Saved entries
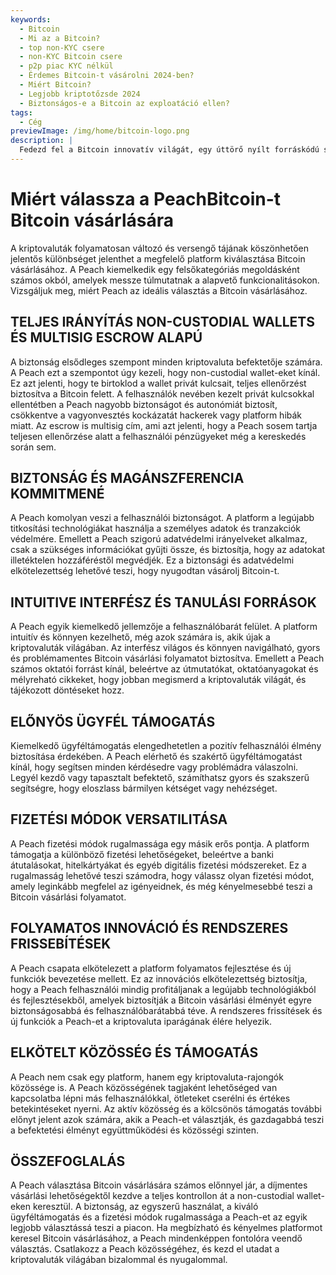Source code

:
```yaml
---
keywords:
  - Bitcoin
  - Mi az a Bitcoin?
  - top non-KYC csere
  - non-KYC Bitcoin csere
  - p2p piac KYC nélkül
  - Érdemes Bitcoin-t vásárolni 2024-ben?
  - Miért Bitcoin?
  - Legjobb kriptotőzsde 2024
  - Biztonságos-e a Bitcoin az exploatáció ellen?
tags:
  - Cég
previewImage: /img/home/bitcoin-logo.png
description: |
  Fedezd fel a Bitcoin innovatív világát, egy úttörő nyílt forráskódú szoftvert, amely egy digitális és decentralizált pénznemetet tesz lehetővé egy globális hálózaton.
---
```


# Miért válassza a PeachBitcoin-t Bitcoin vásárlására

A kriptovaluták folyamatosan változó és versengő tájának köszönhetően jelentős különbséget jelenthet a megfelelő platform kiválasztása Bitcoin vásárlásához. A Peach kiemelkedik egy felsőkategóriás megoldásként számos okból, amelyek messze túlmutatnak a alapvető funkcionalitásokon. Vizsgáljuk meg, miért Peach az ideális választás a Bitcoin vásárlásához.

## TELJES IRÁNYÍTÁS NON-CUSTODIAL WALLETS ÉS MULTISIG ESCROW ALAPÚ

A biztonság elsődleges szempont minden kriptovaluta befektetője számára. A Peach ezt a szempontot úgy kezeli, hogy non-custodial wallet-eket kínál. Ez azt jelenti, hogy te birtoklod a wallet privát kulcsait, teljes ellenőrzést biztosítva a Bitcoin felett. A felhasználók nevében kezelt privát kulcsokkal ellentétben a Peach nagyobb biztonságot és autonómiát biztosít, csökkentve a vagyonvesztés kockázatát hackerek vagy platform hibák miatt. Az escrow is multisig cím, ami azt jelenti, hogy a Peach sosem tartja teljesen ellenőrzése alatt a felhasználói pénzügyeket még a kereskedés során sem.

## BIZTONSÁG ÉS MAGÁNSZFERENCIA KOMMITMENÉ

A Peach komolyan veszi a felhasználói biztonságot. A platform a legújabb titkosítási technológiákat használja a személyes adatok és tranzakciók védelmére. Emellett a Peach szigorú adatvédelmi irányelveket alkalmaz, csak a szükséges információkat gyűjti össze, és biztosítja, hogy az adatokat illetéktelen hozzáféréstől megvédjék. Ez a biztonsági és adatvédelmi elkötelezettség lehetővé teszi, hogy nyugodtan vásárolj Bitcoin-t.

## INTUITIVE INTERFÉSZ ÉS TANULÁSI FORRÁSOK

A Peach egyik kiemelkedő jellemzője a felhasználóbarát felület. A platform intuitív és könnyen kezelhető, még azok számára is, akik újak a kriptovaluták világában. Az interfész világos és könnyen navigálható, gyors és problémamentes Bitcoin vásárlási folyamatot biztosítva. Emellett a Peach számos oktatói forrást kínál, beleértve az útmutatókat, oktatóanyagokat és mélyreható cikkeket, hogy jobban megismerd a kriptovaluták világát, és tájékozott döntéseket hozz.

## ELŐNYÖS ÜGYFÉL TÁMOGATÁS

Kiemelkedő ügyféltámogatás elengedhetetlen a pozitív felhasználói élmény biztosítása érdekében. A Peach elérhető és szakértő ügyféltámogatást kínál, hogy segítsen minden kérdésedre vagy problémádra válaszolni. Legyél kezdő vagy tapasztalt befektető, számíthatsz gyors és szakszerű segítségre, hogy eloszlass bármilyen kétséget vagy nehézséget.

## FIZETÉSI MÓDOK VERSATILITÁSA

A Peach fizetési módok rugalmassága egy másik erős pontja. A platform támogatja a különböző fizetési lehetőségeket, beleértve a banki átutalásokat, hitelkártyákat és egyéb digitális fizetési módszereket. Ez a rugalmasság lehetővé teszi számodra, hogy válassz olyan fizetési módot, amely leginkább megfelel az igényeidnek, és még kényelmesebbé teszi a Bitcoin vásárlási folyamatot.

## FOLYAMATOS INNOVÁCIÓ ÉS RENDSZERES FRISSEBÍTÉSEK

A Peach csapata elkötelezett a platform folyamatos fejlesztése és új funkciók bevezetése mellett. Ez az innovációs elkötelezettség biztosítja, hogy a Peach felhasználói mindig profitáljanak a legújabb technológiákból és fejlesztésekből, amelyek biztosítják a Bitcoin vásárlási élményét egyre biztonságosabbá és felhasználóbarátabbá téve. A rendszeres frissítések és új funkciók a Peach-et a kriptovaluta iparágának élére helyezik.

## ELKÖTELT KÖZÖSSÉG ÉS TÁMOGATÁS

A Peach nem csak egy platform, hanem egy kriptovaluta-rajongók közössége is. A Peach közösségének tagjaként lehetőséged van kapcsolatba lépni más felhasználókkal, ötleteket cserélni és értékes betekintéseket nyerni. Az aktív közösség és a kölcsönös támogatás további előnyt jelent azok számára, akik a Peach-et választják, és gazdagabbá teszi a befektetési élményt együttműködési és közösségi szinten.

## ÖSSZEFOGLALÁS

A Peach választása Bitcoin vásárlására számos előnnyel jár, a díjmentes vásárlási lehetőségektől kezdve a teljes kontrollon át a non-custodial wallet-eken keresztül. A biztonság, az egyszerű használat, a kiváló ügyféltámogatás és a fizetési módok rugalmassága a Peach-et az egyik legjobb választássá teszi a piacon. Ha megbízható és kényelmes platformot keresel Bitcoin vásárlásához, a Peach mindenképpen fontolóra veendő választás. Csatlakozz a Peach közösségéhez, és kezd el utadat a kriptovaluták világában bizalommal és nyugalommal.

- **ACTION ITEM**: Work out how many lines in the data above contain the word "világát" and respond with that number only.

- **EXERCISE ANSWER**: 2